Ricomincio da capo, USA, 1993, Regia di Harold Ramis
Recensione di Alberto Bordin
In verità non sono così rari i film sui loop temporali. Avere la fortuna – o la sciagura: dipende dal punto di vista – di rivivere un evento, o una serie concatenata di eventi, è una prospettiva che interroga molti, suscitando ora meraviglia, ora scalpore, ora terrore. Da una parte c’è la spesso anelata emancipazione dalle conseguenze del nostro agire, non più responsabili del futuro, non più spaventati dal domani; dall’altra invece, il terribile determinismo di quelle azioni, per cui volenti o nolenti ne siamo schiavi, incapaci di sottrarci a esse o prevenirne il ripetersi; infine le due strade sono interconnesse: la mancata responsabilità è il sintomo di una mancata libertà. E da qui molte teorie, ora filosofiche, ora morali, ora esistenziali, tante e diverse ma non per questo così originali. Eppure “Ricomincio da capo”, esce con elegante audacia dal mucchio.
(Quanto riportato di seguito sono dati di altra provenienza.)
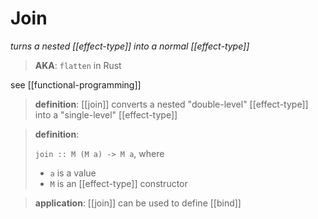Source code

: # Join

_turns a nested [[effect-type]] into a normal [[effect-type]]_

> **AKA**: `flatten` in Rust

see [[functional-programming]]

> **definition**: [[join]] converts a nested "double-level" [[effect-type]] into a "single-level" [[effect-type]]

> **definition**:
>
> `join :: M (M a) -> M a`, where
>
> - `a` is a value
> - `M` is an [[effect-type]] constructor

> **application**: [[join]] can be used to define [[bind]]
Piccolo gioiello datato 1993, “Ricomincio da capo” (Groundhog Day), è la storia di Phil Connors (Bill Murray), narcisista meteorologo televisivo che è tenuto, controvoglia, a realizzare un reportage sulla tradizionale ricorrenza del 2 febbraio: il giorno della marmotta – in inglese, appunto, “groundhog day” –; la ricorrenza si tiene in una piccola cittadina della Pennsylvania, Punxsutawney, dove Phil sosta la notte prima del tedioso evento, e dove, causa un’imprevista bufera di neve, sarà costretto a pernottare di nuovo la notte successiva. Accade così, per volontà di un oscuro potere superiore, che Phil si alzerà dal suo letto e non sarà, come ragione vorrebbe, il 3 febbraio, ma sarà ancora ieri: il giorno della marmotta.
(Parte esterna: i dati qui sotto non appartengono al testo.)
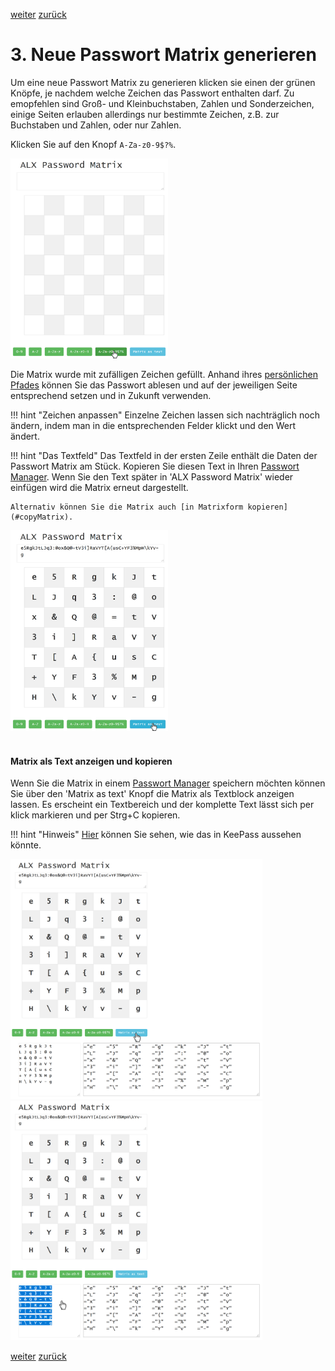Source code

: <a class="nav-button pull-right" href="../KeePass_1_de">weiter</a>
<a class="nav-button pull-left" href="../PasswordMatrix_3_de">zurück</a>
<br>

# 3. Neue Passwort Matrix generieren

Um eine neue Passwort Matrix zu generieren klicken sie einen der grünen Knöpfe, je nachdem welche Zeichen das Passwort enthalten darf. Zu emopfehlen sind Groß- und Kleinbuchstaben, Zahlen und Sonderzeichen, einige Seiten erlauben allerdings nur bestimmte Zeichen, z.B. zur Buchstaben und Zahlen, oder nur Zahlen.

Klicken Sie auf den Knopf `A-Za-z0-9$?%`.

<img class="shadow" src="/tutorial/images/passwordMatrix02.PNG" width="50%">

Die Matrix wurde mit zufälligen Zeichen gefüllt. Anhand ihres [persönlichen Pfades](PasswordMatrix_3_de.md) können Sie das Passwort ablesen und auf der jeweiligen Seite entsprechend setzen und in Zukunft verwenden.

!!! hint "Zeichen anpassen"
    Einzelne Zeichen lassen sich nachträglich noch ändern, indem man in die entsprechenden Felder klickt und den Wert ändert.

!!! hint "Das Textfeld"
    Das Textfeld in der ersten Zeile enthält die Daten der Passwort Matrix am Stück. Kopieren Sie diesen Text in Ihren [Passwort Manager](KeePass_1_de.md). Wenn Sie den Text später in 'ALX Password Matrix' wieder einfügen wird die Matrix erneut dargestellt.

    Alternativ können Sie die Matrix auch [in Matrixform kopieren](#copyMatrix).

<img class="shadow" src="/tutorial/images/passwordMatrix03.PNG" width="50%">

<div id="copyMatrix">&nbsp;</div>

#### Matrix als Text anzeigen und kopieren

Wenn Sie die Matrix in einem [Passwort Manager](KeePass_1_de.md) speichern möchten können Sie über den 'Matrix as text' Knopf die Matrix als Textblock anzeigen lassen. Es erscheint ein Textbereich und der komplette Text lässt sich per klick markieren und per Strg+C kopieren.

!!! hint "Hinweis"
    [Hier](KeePass_3_de.md) können Sie sehen, wie das in KeePass aussehen könnte.

<img class="shadow" src="/tutorial/images/passwordMatrix04.PNG" width="80%">

<img class="shadow" src="/tutorial/images/passwordMatrix05.PNG" width="80%">


<a class="nav-button pull-right" href="../KeePass_1_de">weiter</a>
<a class="nav-button pull-left" href="../PasswordMatrix_3_de">zurück</a>
<br>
Dentro una comicità accattivante, una narrazione fresca e leggera come sanno esserlo le commedie natalizie d’oltre oceano, nonché una tenera storia d’amore che questo indegno eroe cercherà con fatica di costruire con la bella Rita (una giovane e radiosa Andie McDowell), quello che però distingue veramente “Ricomincio da capo” da una larghissima produzione di titoli simili è, appunto, l’audacia. Il film non si fa problemi a esaurire nel tempo massimo di venti minuti tutti i luoghi comuni e i percorsi già battuti da altre opere, o che il pubblico medio avrebbe sospettato di percorrere. La trama si muove abilmente e con elasticità tra episodi di euforia e altri di pura follia, rimbalzando tra la vittoria e la sconfitta del protagonista. Phil non dovrà fare i conti con una vita scevra da responsabilità o con una libertà tarpata – come sopra citato – né con il (pretenzioso) prevalere dell’una sull’altra, o, ancora riduttiva, la somma delle due; quello cui dovrà far fronte Phil, sarà la dolorosa constatazione che né l’una, né l’altra prospettiva potranno mai soddisfarlo.
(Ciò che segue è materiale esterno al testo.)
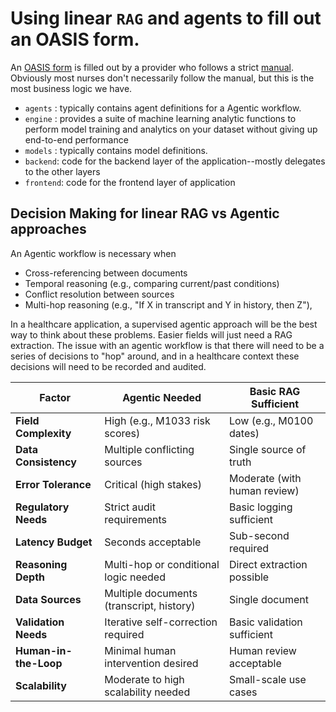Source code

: # Using linear `RAG` and agents to fill out an OASIS form.

An [OASIS form](https://www.cms.gov/files/document/oasis-e1-all-item-508.pdf) is filled out by a provider who follows a strict [manual](https://www.cms.gov/files/document/oasis-e1-manualfinal12-9-2024.pdf-0). Obviously most nurses don't necessarily follow the manual, but this is the most business logic we have.

- `agents` : typically contains agent definitions for a Agentic workflow.
- `engine` : provides a suite of machine learning analytic functions to perform model training and analytics on your dataset without giving up end-to-end performance
- `models` : typically contains model definitions. 
- `backend`: code for the backend layer of the application--mostly delegates to the other layers
- `frontend`: code for the frontend layer of application

## Decision Making for linear RAG vs Agentic approaches

An Agentic workflow  is necessary when 
  - Cross-referencing between documents
  - Temporal reasoning (e.g., comparing current/past conditions)
  - Conflict resolution between sources
  - Multi-hop reasoning (e.g., "If X in transcript and Y in history, then Z"),

In a healthcare application, a supervised agentic approach will be the best way to think about these problems. Easier fields will just need a RAG extraction.
The issue with an agentic workflow is that there will need to be a series of decisions to "hop" around, and in a healthcare context these decisions will need to be recorded and audited.

| Factor                  | Agentic Needed                          | Basic RAG Sufficient                  |
|-------------------------|-----------------------------------------|---------------------------------------|
| **Field Complexity**    | High (e.g., M1033 risk scores)          | Low (e.g., M0100 dates)               |
| **Data Consistency**    | Multiple conflicting sources            | Single source of truth                |
| **Error Tolerance**     | Critical (high stakes)                  | Moderate (with human review)          |
| **Regulatory Needs**    | Strict audit requirements               | Basic logging sufficient              |
| **Latency Budget**      | Seconds acceptable                      | Sub-second required                   |
| **Reasoning Depth**     | Multi-hop or conditional logic needed   | Direct extraction possible            |
| **Data Sources**        | Multiple documents (transcript, history)| Single document                       |
| **Validation Needs**    | Iterative self-correction required      | Basic validation sufficient           |
| **Human-in-the-Loop**   | Minimal human intervention desired      | Human review acceptable               |
| **Scalability**         | Moderate to high scalability needed     | Small-scale use cases                 |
Rivivere eternamente un giorno ci concede sia l’onnipotenza più alta che l’impotenza più assoluta, l’onniscienza più totale e la più scontata ineluttabilità. Cosa serve cambiare tutto se poi nulla può davvero cambiare?
Sarà da questa dolorosa constatazione che Phil, un giorno alla volta – per molti, moltissimi giorni: in questo forse sta la verità più grande di questo film –, dovrà imparare dentro l’esperienza che la sua persona è l’unico oggetto capace di crescere e mutare.
Nessun giorno è nuovo se il cuore è ancora vecchio, se l’anima non è ridestata dal desiderio e non è educata dall’obbedienza al reale. In un delicato e imprevedibile bagno di umiltà, Phil avrà modo di riscoprire la vitalità di un cuore giovane e innocente; e quel fatale giorno della marmotta potrà finalmente essere diverso da quello vecchio e degno di essere vissuto.